▶ [What needs to be done] Which lines of the records contain the word "while"? Show each of them.

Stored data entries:
──────────────────────────────

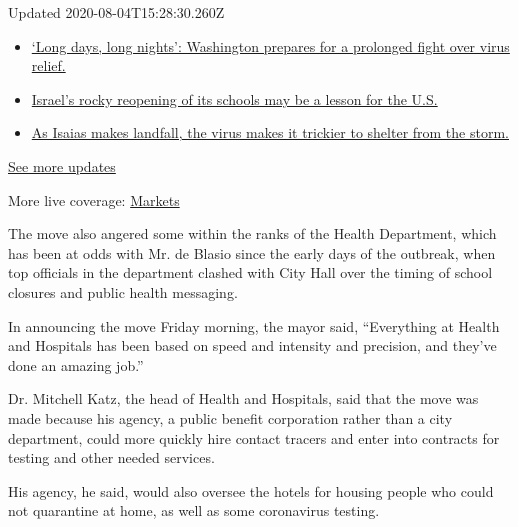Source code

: Updated 2020-08-04T15:28:30.260Z

\begin{itemize}
\tightlist
\item
  \href{https://www.nytimes.com/2020/08/04/world/coronavirus-covid-19.html?action=click\&pgtype=Article\&state=default\&region=MAIN_CONTENT_1\&context=storylines_live_updates\#link-6b644638}{`Long
  days, long nights': Washington prepares for a prolonged fight over
  virus relief.}
\item
  \href{https://www.nytimes.com/2020/08/04/world/coronavirus-covid-19.html?action=click\&pgtype=Article\&state=default\&region=MAIN_CONTENT_1\&context=storylines_live_updates\#link-7af9fca0}{Israel's
  rocky reopening of its schools may be a lesson for the U.S.}
\item
  \href{https://www.nytimes.com/2020/08/04/world/coronavirus-covid-19.html?action=click\&pgtype=Article\&state=default\&region=MAIN_CONTENT_1\&context=storylines_live_updates\#link-5c0d6427}{As
  Isaias makes landfall, the virus makes it trickier to shelter from the
  storm.}
\end{itemize}

\href{https://www.nytimes.com/2020/08/04/world/coronavirus-covid-19.html?action=click\&pgtype=Article\&state=default\&region=MAIN_CONTENT_1\&context=storylines_live_updates}{See
more updates}

More live coverage:
\href{https://www.nytimes.com/live/2020/08/04/business/stock-market-today-coronavirus?action=click\&pgtype=Article\&state=default\&region=MAIN_CONTENT_1\&context=storylines_live_updates}{Markets}

The move also angered some within the ranks of the Health Department,
which has been at odds with Mr. de Blasio since the early days of the
outbreak, when top officials in the department clashed with City Hall
over the timing of school closures and public health messaging.

In announcing the move Friday morning, the mayor said, ``Everything at
Health and Hospitals has been based on speed and intensity and
precision, and they've done an amazing job.''

Dr. Mitchell Katz, the head of Health and Hospitals, said that the move
was made because his agency, a public benefit corporation rather than a
city department, could more quickly hire contact tracers and enter into
contracts for testing and other needed services.

His agency, he said, would also oversee the hotels for housing people
who could not quarantine at home, as well as some coronavirus testing.

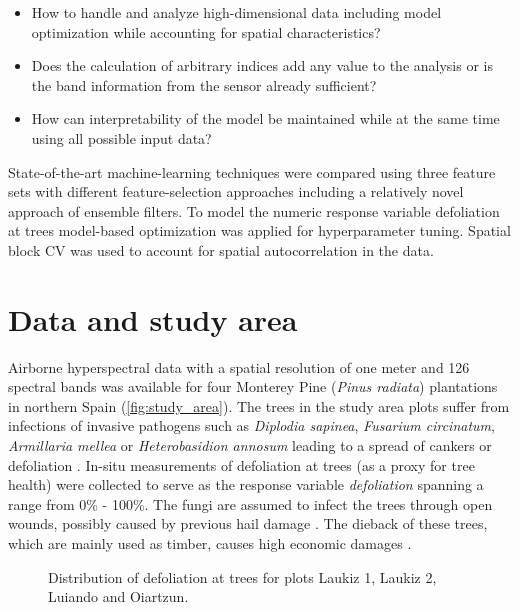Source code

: \documentclass[review]{elsarticle}
\begin{document}
\begin{itemize}
	\item How to handle and analyze high-dimensional data including model optimization while accounting for spatial characteristics?
	\item Does the calculation of arbitrary indices add any value to the analysis or is the band information from the sensor already sufficient?
	\item How can interpretability of the model be maintained while at the same time using all possible input data?
\end{itemize}

\noindent State-of-the-art machine-learning techniques were compared using three feature sets with different feature-selection approaches including a relatively novel approach of ensemble filters.
To model the numeric response variable defoliation at trees model-based optimization was applied for hyperparameter tuning.
Spatial block \ac{CV} was used to account for spatial autocorrelation in the data.

\section{Data and study area}
\noindent Airborne hyperspectral data with a spatial resolution of one meter and 126 spectral bands was available for four Monterey Pine (\textit{Pinus radiata}) plantations in northern Spain (\autoref{fig:study_area}).
The trees in the study area plots suffer from infections of invasive pathogens such as \textit{Diplodia sapinea}, \textit{Fusarium circinatum}, \textit{Armillaria mellea} or \textit{Heterobasidion annosum} leading to a spread of cankers or defoliation \citep{mesanza2016, iturritxa2017}.
In-situ measurements of defoliation at trees (as a proxy for tree health) were collected to serve as the response variable \textit{defoliation} spanning a range from 0\% - 100\%.
The fungi are assumed to infect the trees through open wounds, possibly caused by previous hail damage \citep{iturritxa2014}.
The dieback of these trees, which are mainly used as timber, causes high economic damages \citep{ganley2009}.

\begin{figure} [t!]
\begin{center}
\caption{Distribution of defoliation at trees for plots Laukiz 1, Laukiz 2, Luiando and Oiartzun.}
\label{fig:defol-distr}
\end{center}
\end{figure}
\end{document}
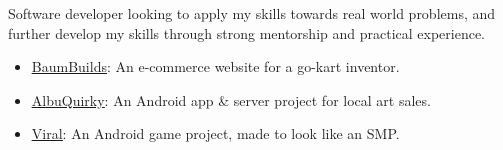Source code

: \smallskip

\raggedright
{}
  Software developer looking to apply my skills towards real world problems, and further develop my skills through strong mentorship and practical experience.

  \medskip


\raggedright
{}
  \centering

  \divider
  

  \medskip


\raggedright
{}
  \centering

  \medskip


\raggedright
{}
  \begin{itemize}
    \item \href{https://baumbuilds.com}{\underline{BaumBuilds}}: An e-commerce website for a go-kart inventor.
    \item \href{https://albuquirky.github.io/}{\underline{AlbuQuirky}}: An Android app \& server project for local art sales.
    \item \href{https://augmentab.github.io/viral/}{\underline{Viral}}: An Android game project, made to look like an SMP.
  \end{itemize}

  \medskip


\raggedright
{}
  \centering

──────────────────────────────

▶ [Exercise response]
	\item How to handle and analyze high-dimensional data including model optimization while accounting for spatial characteristics?
	\item How can interpretability of the model be maintained while at the same time using all possible input data?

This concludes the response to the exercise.